Please give again, exactly, every line of the material from the one containing "- [Airbnb Code" to the end, including both of those lines.
**** Source material
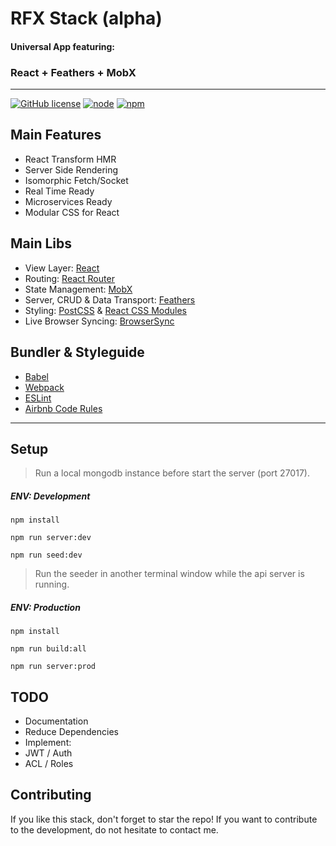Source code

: # RFX Stack (alpha)

#### Universal App featuring:
### React + Feathers + MobX
---

[![GitHub license](https://img.shields.io/github/license/mashape/apistatus.svg)]()
[![node](https://img.shields.io/badge/node-5.0%2B-blue.svg)]()
[![npm](https://img.shields.io/badge/npm-3.3.6%2B-blue.svg)]()

## Main Features

- React Transform HMR
- Server Side Rendering
- Isomorphic Fetch/Socket
- Real Time Ready
- Microservices Ready
- Modular CSS for React

## Main Libs

- View Layer: [React](https://www.npmjs.com/package/react)
- Routing: [React Router](https://www.npmjs.com/package/react-router)
- State Management: [MobX](https://www.npmjs.com/package/mobx)
- Server, CRUD & Data Transport: [Feathers](https://www.npmjs.com/package/feathers)
- Styling: [PostCSS](https://www.npmjs.com/package/postcss) & [React CSS Modules](https://www.npmjs.com/package/react-css-modules)
- Live Browser Syncing: [BrowserSync](https://www.npmjs.com/package/browser-sync)

## Bundler & Styleguide

- [Babel](https://www.npmjs.com/package/babel)
- [Webpack](https://www.npmjs.com/package/webpack)
- [ESLint](https://www.npmjs.com/package/eslint)
- [Airbnb Code Rules](https://www.npmjs.com/package/eslint-config-airbnb)

---
## Setup

> Run a local mongodb instance before start the server (port 27017).

##### ENV: Development

`npm install`

`npm run server:dev`

`npm run seed:dev`

> Run the seeder in another terminal window while the api server is running.

##### ENV: Production

`npm install`

`npm run build:all`

`npm run server:prod`

## TODO

- Documentation
- Reduce Dependencies
- Implement:
 - JWT / Auth
 - ACL / Roles

## Contributing

If you like this stack, don't forget to star the repo!
If you want to contribute to the development, do not hesitate to contact me.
********
Expected answer>
- [Airbnb Code Rules](https://www.npmjs.com/package/eslint-config-airbnb)

---
## Setup

> Run a local mongodb instance before start the server (port 27017).

##### ENV: Development

`npm install`

`npm run server:dev`

`npm run seed:dev`

> Run the seeder in another terminal window while the api server is running.

##### ENV: Production

`npm install`

`npm run build:all`

`npm run server:prod`

## TODO

- Documentation
- Reduce Dependencies
- Implement:
 - JWT / Auth
 - ACL / Roles

## Contributing

If you like this stack, don't forget to star the repo!
If you want to contribute to the development, do not hesitate to contact me.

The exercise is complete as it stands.